• _Your assignment_
A single number is the expected answer: the count of lines in the records below that contain "formula".

Source records:
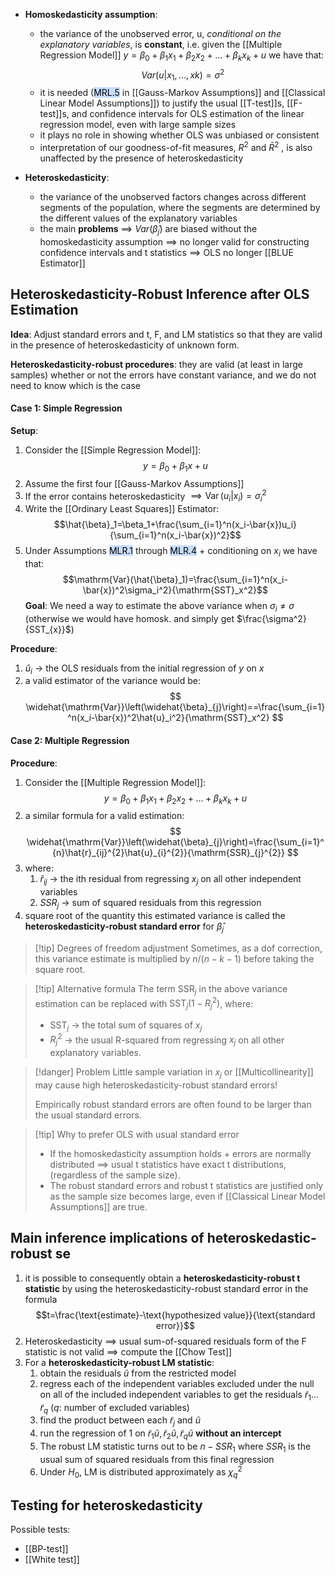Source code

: 
- **Homoskedasticity assumption**:
  - the variance of the unobserved error, u, *conditional on the explanatory variables*, is **constant**, i.e. given the [[Multiple Regression Model]] $y=\beta_0+\beta_1x_1+\beta_2x_2+...+\beta_kx_k+u$ we have that:
$$
Var(u|x_{1},\dots,xk)=\sigma^2
$$
  - it is needed (<mark style="background: #ADCCFFA6;">MRL.5</mark> in [[Gauss-Markov Assumptions]] and [[Classical Linear Model Assumptions]]) to justify the usual [[T-test]]s, [[F-test]]s, and confidence intervals for OLS estimation of the linear regression model, even with large sample sizes
  - it plays no role in showing whether OLS was unbiased or consistent
  - interpretation of our goodness-of-fit measures, $R^2$ and $\bar{R}^2$ , is also unaffected by the presence of heteroskedasticity

- **Heteroskedasticity**:
  - the variance of the unobserved factors changes across different segments of the population, where the segments are determined by the different values of the explanatory variables
  - the main **problems** 
    $\implies$ $Var(\hat{\beta}_{j})$ are biased without the homoskedasticity assumption
	$\implies$ no longer valid for constructing confidence intervals and t statistics
	$\implies$ OLS no longer [[BLUE Estimator]]

## Heteroskedasticity-Robust Inference after OLS Estimation

**Idea**: 
Adjust standard errors and t, F, and LM statistics so that they are valid in the presence of heteroskedasticity of unknown form.

**Heteroskedasticity-robust procedures**:
they are valid (at least in large samples) whether or not the errors have constant variance, and we do not need to know which is the case

#### Case 1: Simple Regression

**Setup**:
1. Consider the [[Simple Regression Model]]: $$y = \beta_{0 }+ \beta_{1}x + u$$
2. Assume the first four [[Gauss-Markov Assumptions]]
3. If the error contains heteroskedasticity $\implies \operatorname{Var}(u_i|x_i)=\sigma_i^2$
4. Write the [[Ordinary Least Squares]] Estimator: $$\hat{\beta}_1=\beta_1+\frac{\sum_{i=1}^n(x_i-\bar{x})u_i}{\sum_{i=1}^n(x_i-\bar{x})^2}$$
5. Under Assumptions <mark style="background: #ADCCFFA6;">MLR.1</mark> through <mark style="background: #ADCCFFA6;">MLR.4</mark> + conditioning on $x_{i}$ we have that: $$\mathrm{Var}(\hat{\beta}_1)=\frac{\sum_{i=1}^n(x_i-\bar{x})^2\sigma_i^2}{\mathrm{SST}_x^2}$$
**Goal**:
We need a way to estimate the above variance when $\sigma_{i}\neq\sigma$ (otherwise we would have homosk. and simply get $\frac{\sigma^2}{SST_{x}}$)

**Procedure**:
1. $\hat{u}_{i}$ $\rightarrow$ the OLS residuals from the initial regression of $y$ on $x$
2. a valid estimator of the variance would be:
$$
\widehat{\mathrm{Var}}\left(\widehat{\beta}_{j}\right)==\frac{\sum_{i=1}^n(x_i-\bar{x})^2\hat{u}_i^2}{\mathrm{SST}_x^2}
$$

#### Case 2: Multiple Regression

**Procedure**:
1. Consider the [[Multiple Regression Model]]: $$y=\beta_0+\beta_1x_1+\beta_2x_2 + \dots + \beta_{k}x_{k} +u$$
2. a similar formula for a valid estimation:
$$
\widehat{\mathrm{Var}}\left(\widehat{\beta}_{j}\right)=\frac{\sum_{i=1}^{n}\hat{r}_{ij}^{2}\hat{u}_{i}^{2}}{\mathrm{SSR}_{j}^{2}}
$$
3. where:
	1. $\hat{r}_{ij}$ $\rightarrow$  the ith residual from regressing $x_{j}$ on all other independent variables
	2. $SSR_{j}$ $\rightarrow$ sum of squared residuals from this regression
4. square root of the quantity this estimated variance is called the **heteroskedasticity-robust standard error** for $\hat{\beta}_{j}$

>[!tip] Degrees of freedom adjustment
>Sometimes, as a dof correction, this variance estimate is multiplied by $n/(n - k - 1)$ before taking the square root.

>[!tip] Alternative formula
>The term $\text{SSR}_j$ in the above variance estimation can be replaced with $\text{SST}_j (1 - R_j^2)$, where:
>-  $\text{SST}_j$ $\rightarrow$ the total sum of squares of $x_j$ 
>- $R_j^2$ $\rightarrow$ the usual R-squared from regressing $x_j$ on all other explanatory variables.

>[!danger] Problem
>Little sample variation in $x_{j}$ or [[Multicollinearity]] may cause high heteroskedasticity-robust standard errors!
>
>Empirically robust standard errors are often found to be larger than the usual standard errors.

>[!tip] Why to prefer OLS with usual standard error
>- If the homoskedasticity assumption holds + errors are normally distributed $\implies$ usual t statistics have exact t distributions, (regardless of the sample size). 
>- The robust standard errors and robust t statistics are justified only as the sample size becomes large, even if [[Classical Linear Model Assumptions]] are true.

## Main inference implications of heteroskedastic-robust se

1. it is possible to consequently obtain a **heteroskedasticity-robust t statistic** by using the heteroskedasticity-robust standard error in the formula $$t=\frac{\text{estimate}-\text{hypothesized value}}{\text{standard error}}$$
2. Heteroskedasticity $\implies$ usual sum-of-squared residuals form of the F statistic is not valid $\implies$ compute the [[Chow Test]]
3. For a **heteroskedasticity-robust LM statistic**:
	1. obtain the residuals $\tilde{u}$ from the restricted model 
	2. regress each of the independent variables excluded under the null on all of the included independent variables to get the residuals $\tilde{r}_{1}\dots \tilde{r}_{q}$ ($q$: number of excluded variables)
	3. find the product between each $\tilde{r}_{j}$ and $\tilde{u}$
	4. run the regression of 1 on $\tilde{r}_{1} \tilde{u},\,\tilde{r}_{2} \tilde{u},\, \tilde{r}_{q} \tilde{u}$ **without an intercept**
	5. The robust LM statistic turns out to be $n-SSR_{1}$ where $SSR_{1}$ is the usual sum of squared residuals from this final regression
	6. Under $H_{0}$, LM is distributed approximately as $\chi_{q}^2$

## Testing for heteroskedasticity

Possible tests:
- [[BP-test]]
- [[White test]]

• _Response for this exercise_
3